El sentimiento de culpa era insoportable.
– No sé qué decir…
– No digas nada. Háblame de ese descubrimiento.
– Tal vez por teléfono no debería.
La voz de Nancy volvió a teñirse de preocupación.
– Creía que habías dicho que no corrías peligro.
– Claro que no, pero los viejos hábitos… Pronto te lo contaré en persona.
– ¿Cuándo volverás a casa?
– No he terminado todavía, tal vez dentro de un par de días. Lo antes que pueda. Ya tenemos la primera pista. Nos faltan tres.
– La llama de Prometeo.
– Era ingenioso para los enigmas, el amigo Shakespeare. Se refería a un candelero grande y viejo.
– ¡Ja! ¿Ahora toca el viento en Flandes?
– Sí.
– ¿Tienes alguna idea?
– No. ¿Y tú?
– Pensaré en ello. Vuelve pronto.
A altas horas de la noche, en Las Vegas, Malcolm Frazier dormía junto a su esposa cuando la vibración y el timbre de su móvil lo despertaron. Era uno de sus hombres, que llamaba desde el centro de operaciones de Área 51; se disculpó de forma maquinal por molestarlo.

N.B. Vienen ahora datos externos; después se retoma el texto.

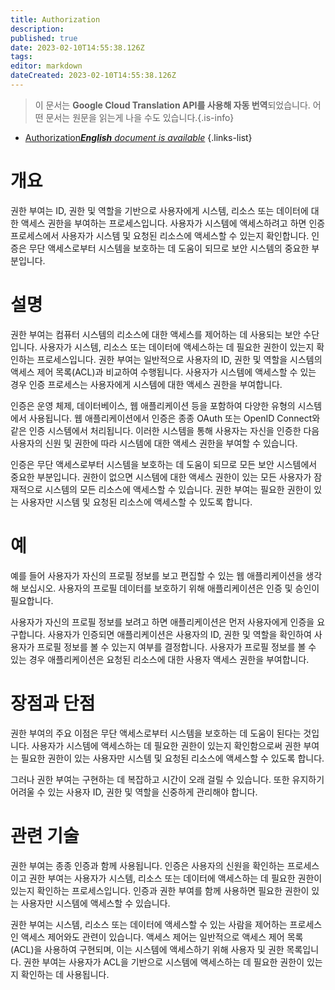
 ```yaml
---
title: Authorization
description: 
published: true
date: 2023-02-10T14:55:38.126Z
tags: 
editor: markdown
dateCreated: 2023-02-10T14:55:38.126Z
---
```


> 이 문서는 **Google Cloud Translation API를 사용해 자동 번역**되었습니다.
어떤 문서는 원문을 읽는게 나을 수도 있습니다.{.is-info}



- [Authorization***English** document is available*](/en/Knowledge-base/Dictionary/authorization)
{.links-list}


# 개요
권한 부여는 ID, 권한 및 역할을 기반으로 사용자에게 시스템, 리소스 또는 데이터에 대한 액세스 권한을 부여하는 프로세스입니다. 사용자가 시스템에 액세스하려고 하면 인증 프로세스에서 사용자가 시스템 및 요청된 리소스에 액세스할 수 있는지 확인합니다. 인증은 무단 액세스로부터 시스템을 보호하는 데 도움이 되므로 보안 시스템의 중요한 부분입니다.

# 설명
권한 부여는 컴퓨터 시스템의 리소스에 대한 액세스를 제어하는 데 사용되는 보안 수단입니다. 사용자가 시스템, 리소스 또는 데이터에 액세스하는 데 필요한 권한이 있는지 확인하는 프로세스입니다. 권한 부여는 일반적으로 사용자의 ID, 권한 및 역할을 시스템의 액세스 제어 목록(ACL)과 비교하여 수행됩니다. 사용자가 시스템에 액세스할 수 있는 경우 인증 프로세스는 사용자에게 시스템에 대한 액세스 권한을 부여합니다.

인증은 운영 체제, 데이터베이스, 웹 애플리케이션 등을 포함하여 다양한 유형의 시스템에서 사용됩니다. 웹 애플리케이션에서 인증은 종종 OAuth 또는 OpenID Connect와 같은 인증 시스템에서 처리됩니다. 이러한 시스템을 통해 사용자는 자신을 인증한 다음 사용자의 신원 및 권한에 따라 시스템에 대한 액세스 권한을 부여할 수 있습니다.

인증은 무단 액세스로부터 시스템을 보호하는 데 도움이 되므로 모든 보안 시스템에서 중요한 부분입니다. 권한이 없으면 시스템에 대한 액세스 권한이 있는 모든 사용자가 잠재적으로 시스템의 모든 리소스에 액세스할 수 있습니다. 권한 부여는 필요한 권한이 있는 사용자만 시스템 및 요청된 리소스에 액세스할 수 있도록 합니다.

# 예
예를 들어 사용자가 자신의 프로필 정보를 보고 편집할 수 있는 웹 애플리케이션을 생각해 보십시오. 사용자의 프로필 데이터를 보호하기 위해 애플리케이션은 인증 및 승인이 필요합니다.

사용자가 자신의 프로필 정보를 보려고 하면 애플리케이션은 먼저 사용자에게 인증을 요구합니다. 사용자가 인증되면 애플리케이션은 사용자의 ID, 권한 및 역할을 확인하여 사용자가 프로필 정보를 볼 수 있는지 여부를 결정합니다. 사용자가 프로필 정보를 볼 수 있는 경우 애플리케이션은 요청된 리소스에 대한 사용자 액세스 권한을 부여합니다.

# 장점과 단점
권한 부여의 주요 이점은 무단 액세스로부터 시스템을 보호하는 데 도움이 된다는 것입니다. 사용자가 시스템에 액세스하는 데 필요한 권한이 있는지 확인함으로써 권한 부여는 필요한 권한이 있는 사용자만 시스템 및 요청된 리소스에 액세스할 수 있도록 합니다.

그러나 권한 부여는 구현하는 데 복잡하고 시간이 오래 걸릴 수 있습니다. 또한 유지하기 어려울 수 있는 사용자 ID, 권한 및 역할을 신중하게 관리해야 합니다.

# 관련 기술
권한 부여는 종종 인증과 함께 사용됩니다. 인증은 사용자의 신원을 확인하는 프로세스이고 권한 부여는 사용자가 시스템, 리소스 또는 데이터에 액세스하는 데 필요한 권한이 있는지 확인하는 프로세스입니다. 인증과 권한 부여를 함께 사용하면 필요한 권한이 있는 사용자만 시스템에 액세스할 수 있습니다.

권한 부여는 시스템, 리소스 또는 데이터에 액세스할 수 있는 사람을 제어하는 프로세스인 액세스 제어와도 관련이 있습니다. 액세스 제어는 일반적으로 액세스 제어 목록(ACL)을 사용하여 구현되며, 이는 시스템에 액세스하기 위해 사용자 및 권한 목록입니다. 권한 부여는 사용자가 ACL을 기반으로 시스템에 액세스하는 데 필요한 권한이 있는지 확인하는 데 사용됩니다.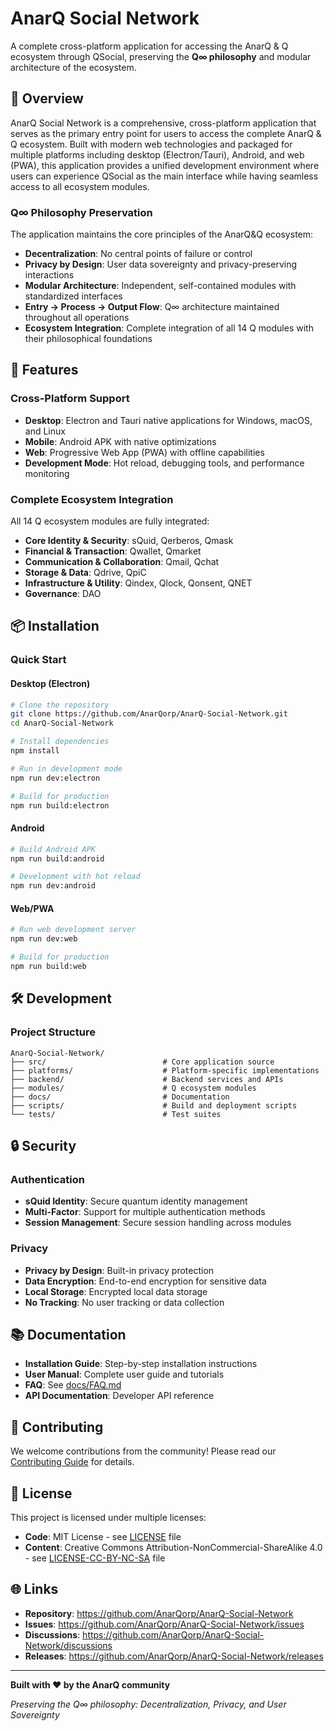 # AnarQ Social Network

A complete cross-platform application for accessing the AnarQ & Q ecosystem through QSocial, preserving the **Q∞ philosophy** and modular architecture of the ecosystem.

## 🌟 Overview

AnarQ Social Network is a comprehensive, cross-platform application that serves as the primary entry point for users to access the complete AnarQ & Q ecosystem. Built with modern web technologies and packaged for multiple platforms including desktop (Electron/Tauri), Android, and web (PWA), this application provides a unified development environment where users can experience QSocial as the main interface while having seamless access to all ecosystem modules.

### Q∞ Philosophy Preservation

The application maintains the core principles of the AnarQ&Q ecosystem:
- **Decentralization**: No central points of failure or control
- **Privacy by Design**: User data sovereignty and privacy-preserving interactions
- **Modular Architecture**: Independent, self-contained modules with standardized interfaces
- **Entry → Process → Output Flow**: Q∞ architecture maintained throughout all operations
- **Ecosystem Integration**: Complete integration of all 14 Q modules with their philosophical foundations

## 🚀 Features

### Cross-Platform Support
- **Desktop**: Electron and Tauri native applications for Windows, macOS, and Linux
- **Mobile**: Android APK with native optimizations
- **Web**: Progressive Web App (PWA) with offline capabilities
- **Development Mode**: Hot reload, debugging tools, and performance monitoring

### Complete Ecosystem Integration
All 14 Q ecosystem modules are fully integrated:
- **Core Identity & Security**: sQuid, Qerberos, Qmask
- **Financial & Transaction**: Qwallet, Qmarket  
- **Communication & Collaboration**: Qmail, Qchat
- **Storage & Data**: Qdrive, QpiC
- **Infrastructure & Utility**: Qindex, Qlock, Qonsent, QNET
- **Governance**: DAO

## 📦 Installation

### Quick Start

#### Desktop (Electron)
```bash
# Clone the repository
git clone https://github.com/AnarQorp/AnarQ-Social-Network.git
cd AnarQ-Social-Network

# Install dependencies
npm install

# Run in development mode
npm run dev:electron

# Build for production
npm run build:electron
```

#### Android
```bash
# Build Android APK
npm run build:android

# Development with hot reload
npm run dev:android
```

#### Web/PWA
```bash
# Run web development server
npm run dev:web

# Build for production
npm run build:web
```

## 🛠️ Development

### Project Structure
```
AnarQ-Social-Network/
├── src/                          # Core application source
├── platforms/                    # Platform-specific implementations
├── backend/                      # Backend services and APIs
├── modules/                      # Q ecosystem modules
├── docs/                         # Documentation
├── scripts/                      # Build and deployment scripts
└── tests/                        # Test suites
```

## 🔒 Security

### Authentication
- **sQuid Identity**: Secure quantum identity management
- **Multi-Factor**: Support for multiple authentication methods
- **Session Management**: Secure session handling across modules

### Privacy
- **Privacy by Design**: Built-in privacy protection
- **Data Encryption**: End-to-end encryption for sensitive data
- **Local Storage**: Encrypted local data storage
- **No Tracking**: No user tracking or data collection

## 📚 Documentation

- **Installation Guide**: Step-by-step installation instructions
- **User Manual**: Complete user guide and tutorials
- **FAQ**: See [docs/FAQ.md](docs/FAQ.md)
- **API Documentation**: Developer API reference

## 🤝 Contributing

We welcome contributions from the community! Please read our [Contributing Guide](CONTRIBUTING.md) for details.

## 📄 License

This project is licensed under multiple licenses:
- **Code**: MIT License - see [LICENSE](LICENSE) file
- **Content**: Creative Commons Attribution-NonCommercial-ShareAlike 4.0 - see [LICENSE-CC-BY-NC-SA](LICENSE-CC-BY-NC-SA) file

## 🌐 Links

- **Repository**: https://github.com/AnarQorp/AnarQ-Social-Network
- **Issues**: https://github.com/AnarQorp/AnarQ-Social-Network/issues
- **Discussions**: https://github.com/AnarQorp/AnarQ-Social-Network/discussions
- **Releases**: https://github.com/AnarQorp/AnarQ-Social-Network/releases

---

**Built with ❤️ by the AnarQ community**

*Preserving the Q∞ philosophy: Decentralization, Privacy, and User Sovereignty*
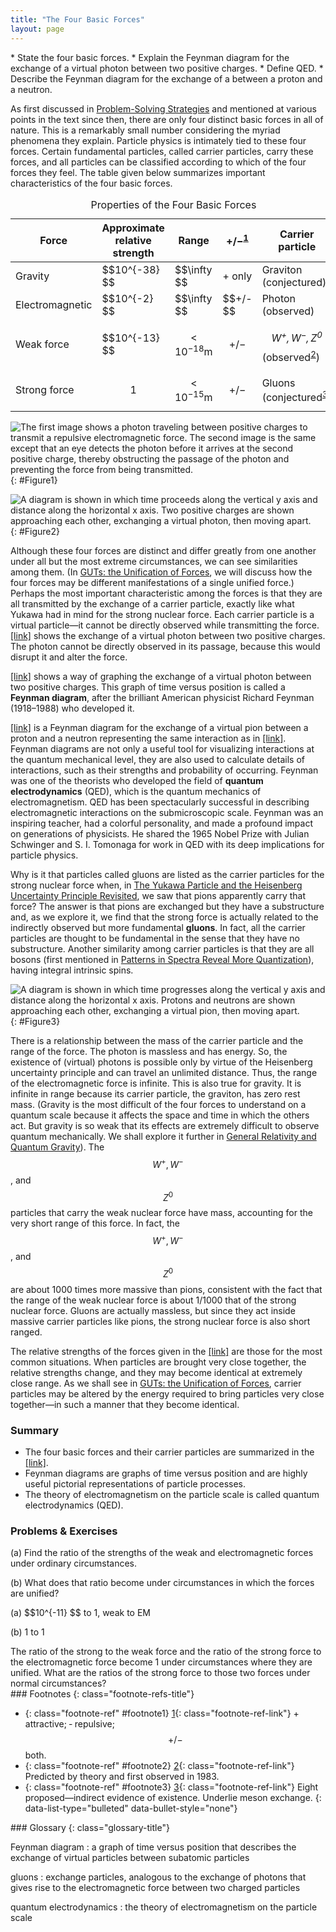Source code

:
 ```yaml
---
title: "The Four Basic Forces"
layout: page
---
```


<div class="abstract" markdown="1">
* State the four basic forces.
* Explain the Feynman diagram for the exchange of a virtual photon between two positive charges.
* Define QED.
* Describe the Feynman diagram for the exchange of a between a proton and a neutron.
</div>

As first discussed in [Problem-Solving Strategies](/m42076) and mentioned at various points in the text since then, there are only four distinct basic forces in all of nature. This is a remarkably small number considering the myriad phenomena they explain. Particle physics is intimately tied to these four forces. Certain fundamental particles, called carrier particles, carry these forces, and all particles can be classified according to which of the four forces they feel. The table given below summarizes important characteristics of the four basic forces.

<table id="Table1" summary="Properties of the Four Basic Forces"><caption><span class="title">Properties of the Four Basic Forces</span></caption><thead><tr>
            <th data-align="center">Force            </th>
            <th data-align="center">
Approximate relative strength
            </th>
            <th data-align="center">Range
            </th>
            <th data-align="center">+/−<sup class="footnote-number" id="footnote-ref1"><a class="footnote-link" href="#footnote1">1</a></sup></th>
            <th data-align="center">
Carrier particle
            </th>
          </tr></thead><tbody><tr>
            <td>Gravity</td>
            <td>
               $$10^{-38} $$ 
            </td>
            <td>
               $$\infty  $$ 
            </td>
            <td>+ only</td>
            <td>Graviton (conjectured)</td>
          </tr><tr>
            <td>Electromagnetic</td>
            <td>
               $$10^{-2} $$ 
            </td>
            <td>
               $$\infty  $$ 
            </td>
            <td>
               $$+/- $$ 
            </td>
            <td>Photon (observed)</td>
          </tr><tr>
            <td>Weak force</td>
            <td>
               $$10^{-13} $$ 
            </td>
            <td>

 $$<10^{-18}\text{m} $$ </td>
            <td>
               $$+/- $$ 
            </td>
            <td><em> $${W}^{+}, {W}^{-}, {Z}^{0} $$</em> (observed<sup class="footnote-number" id="footnote-ref2"><a class="footnote-link" href="#footnote2">2</a></sup>)</td>
          </tr><tr>
            <td>Strong force</td>
            <td> $$1 $$</td>
           <td> $$<10^{-15}\text{m} $$ </td>
            <td>
               $$+/- $$ 
            </td>
            <td>Gluons (conjectured<sup class="footnote-number" id="footnote-ref3"><a class="footnote-link" href="#footnote3">3</a></sup>)</td>
          </tr></tbody></table>

![The first image shows a photon traveling between positive charges to transmit a repulsive electromagnetic force. The second image is the same except that an eye detects the photon before it arrives at the second positive charge, thereby obstructing the passage of the photon and preventing the force from being transmitted.](../resources/Figure_34_02_01.jpg "The first image shows the exchange of a virtual photon transmitting the electromagnetic force between charges, just as virtual pion exchange carries the strong nuclear force between nucleons. The second image shows that the photon cannot be directly observed in its passage, because this would disrupt it and alter the force. In this case it does not get to the other charge."){: #Figure1}

![A diagram is shown in which time proceeds along the vertical y axis and distance along the horizontal x axis. Two positive charges are shown approaching each other, exchanging a virtual photon, then moving apart.](../resources/Figure_34_02_02.jpg "The Feynman diagram for the exchange of a virtual photon between two positive charges illustrates how the electromagnetic force is transmitted on a quantum mechanical scale. Time is graphed vertically while the distance is graphed horizontally. The two positive charges are seen to be repelled by the photon exchange."){: #Figure2}

Although these four forces are distinct and differ greatly from one another under all but the most extreme circumstances, we can see similarities among them. (In [GUTs: the Unification of Forces](/m42680), we will discuss how the four forces may be different manifestations of a single unified force.) Perhaps the most important characteristic among the forces is that they are all transmitted by the exchange of a carrier particle, exactly like what Yukawa had in mind for the strong nuclear force. Each carrier particle is a virtual particle—it cannot be directly observed while transmitting the force. [\[link\]](#Figure1) shows the exchange of a virtual photon between two positive charges. The photon cannot be directly observed in its passage, because this would disrupt it and alter the force.

[\[link\]](#Figure2) shows a way of graphing the exchange of a virtual photon between two positive charges. This graph of time versus position is called a **Feynman diagram**, after the brilliant American physicist Richard Feynman (1918–1988) who developed it.

[\[link\]](#Figure3) is a Feynman diagram for the exchange of a virtual pion between a proton and a neutron representing the same interaction as in [\[link\]](/m42669#import-auto-id1169737824808). Feynman diagrams are not only a useful tool for visualizing interactions at the quantum mechanical level, they are also used to calculate details of interactions, such as their strengths and probability of occurring. Feynman was one of the theorists who developed the field of **quantum electrodynamics** (QED), which is the quantum mechanics of electromagnetism. QED has been spectacularly successful in describing electromagnetic interactions on the submicroscopic scale. Feynman was an inspiring teacher, had a colorful personality, and made a profound impact on generations of physicists. He shared the 1965 Nobel Prize with Julian Schwinger and S. I. Tomonaga for work in QED with its deep implications for particle physics.

Why is it that particles called gluons are listed as the carrier particles for the strong nuclear force when, in [The Yukawa Particle and the Heisenberg Uncertainty Principle Revisited](/m42669), we saw that pions apparently carry that force? The answer is that pions are exchanged but they have a substructure and, as we explore it, we find that the strong force is actually related to the indirectly observed but more fundamental **gluons**. In fact, all the carrier particles are thought to be fundamental in the sense that they have no substructure. Another similarity among carrier particles is that they are all bosons (first mentioned in [Patterns in Spectra Reveal More Quantization](/m42609)), having integral intrinsic spins.

![A diagram is shown in which time progresses along the vertical y axis and distance along the horizontal x axis. Protons and neutrons are shown approaching each other, exchanging a virtual pion, then moving apart.](../resources/Figure_34_02_04.jpg "The image shows a Feynman diagram for the exchange of a \( \pi^{+} \) between a proton and a neutron, carrying the strong nuclear force between them. This diagram represents the situation shown more pictorially in [link]."){: #Figure3}

There is a relationship between the mass of the carrier particle and the range of the force. The photon is massless and has energy. So, the existence of (virtual) photons is possible only by virtue of the Heisenberg uncertainty principle and can travel an unlimited distance. Thus, the range of the electromagnetic force is infinite. This is also true for gravity. It is infinite in range because its carrier particle, the graviton, has zero rest mass. (Gravity is the most difficult of the four forces to understand on a quantum scale because it affects the space and time in which the others act. But gravity is so weak that its effects are extremely difficult to observe quantum mechanically. We shall explore it further in [General Relativity and Quantum Gravity](/m42689)). The  $${W}^{+}, {W}^{-} $$ ,
 and  $${Z}^{0} $$
 particles that carry the weak nuclear force have mass, accounting for the very short range of this force. In fact, the  $${W}^{+}, {W}^{-} $$ ,
 and  $${Z}^{0} $$
 are about 1000 times more massive than pions, consistent with the fact that the range of the weak nuclear force is about 1/1000 that of the strong nuclear force. Gluons are actually massless, but since they act inside massive carrier particles like pions, the strong nuclear force is also short ranged.

The relative strengths of the forces given in the [\[link\]](#Table1) are those for the most common situations. When particles are brought very close together, the relative strengths change, and they may become identical at extremely close range. As we shall see in [GUTs: the Unification of Forces](/m42680), carrier particles may be altered by the energy required to bring particles very close together—in such a manner that they become identical.

### Summary

*  The four basic forces and their carrier particles are summarized in the [\[link\]](#Table1).
*  Feynman diagrams are graphs of time versus position and are highly useful pictorial representations of particle processes.
*  The theory of electromagnetism on the particle scale is called quantum electrodynamics (QED).

### Problems &amp; Exercises

<div class="exercise" data-element-type="problems-exercises">
<div class="problem" markdown="1">
(a) Find the ratio of the strengths of the weak and electromagnetic forces under ordinary circumstances.

(b) What does that ratio become under circumstances in which the forces are unified?

</div>
<div class="solution" data-element-type="problems-exercises" markdown="1">
(a)  $$10^{-11} $$
 to 1, weak to EM

(b) 1 to 1

</div>
</div>

<div class="exercise" data-element-type="problems-exercises">
<div class="problem" markdown="1">
The ratio of the strong to the weak force and the ratio of the strong force to the electromagnetic force become 1 under circumstances where they are unified. What are the ratios of the strong force to those two forces under normal circumstances?

</div>
</div>

<div class="footnote-refs" markdown="1">
### Footnotes
{: class="footnote-refs-title"}

* {: class="footnote-ref" #footnote1} [1](#footnote-ref1){: class="footnote-ref-link"} <span class="footnote-ref-content"> + attractive; ‑ repulsive;  $$+/- $$
   both.</span>
* {: class="footnote-ref" #footnote2} [2](#footnote-ref2){: class="footnote-ref-link"} <span class="footnote-ref-content">Predicted by theory and first observed in 1983.</span>
* {: class="footnote-ref" #footnote3} [3](#footnote-ref3){: class="footnote-ref-link"} <span class="footnote-ref-content">Eight proposed—indirect evidence of existence. Underlie meson exchange.</span>
{: data-list-type="bulleted" data-bullet-style="none"}

</div>

<div class="glossary" markdown="1">
### Glossary
{: class="glossary-title"}

Feynman diagram
: a graph of time versus position that describes the exchange of virtual particles between subatomic particles


gluons
: exchange particles, analogous to the exchange of photons that gives rise to the electromagnetic force between two charged particles


quantum electrodynamics
: the theory of electromagnetism on the particle scale


</div>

– ¿Qué hay de nuevo? -preguntó Frazier, girándose para poner los pies en el suelo.
– Acabamos de intervenir una comunicación telefónica entre el móvil de Piper y el de su esposa.
– Pónmela -ordenó Frazier.
Salió arrastrando los pies del dormitorio principal, pasó junto a las habitaciones de los niños y se dejó caer en el sofá del salón mientras la grabación empezaba a reproducirse.
Después de escucharla, pidió que lo comunicaran con DeCorso.
– ¡Jefe! ¿Qué haces despierto a las dos de la madrugada?
– Mi trabajo. ¿Y tú dónde estás?
Estaba sentado en su coche de alquiler, en el arcén, desde donde podía vigilar el camino a Cantwell Hall. Nadie llegaba o se marchaba de allí sin que él lo viera. Acababa de quitarle el celofán a un sándwich de pollo y su teléfono móvil quedó manchado de mayonesa.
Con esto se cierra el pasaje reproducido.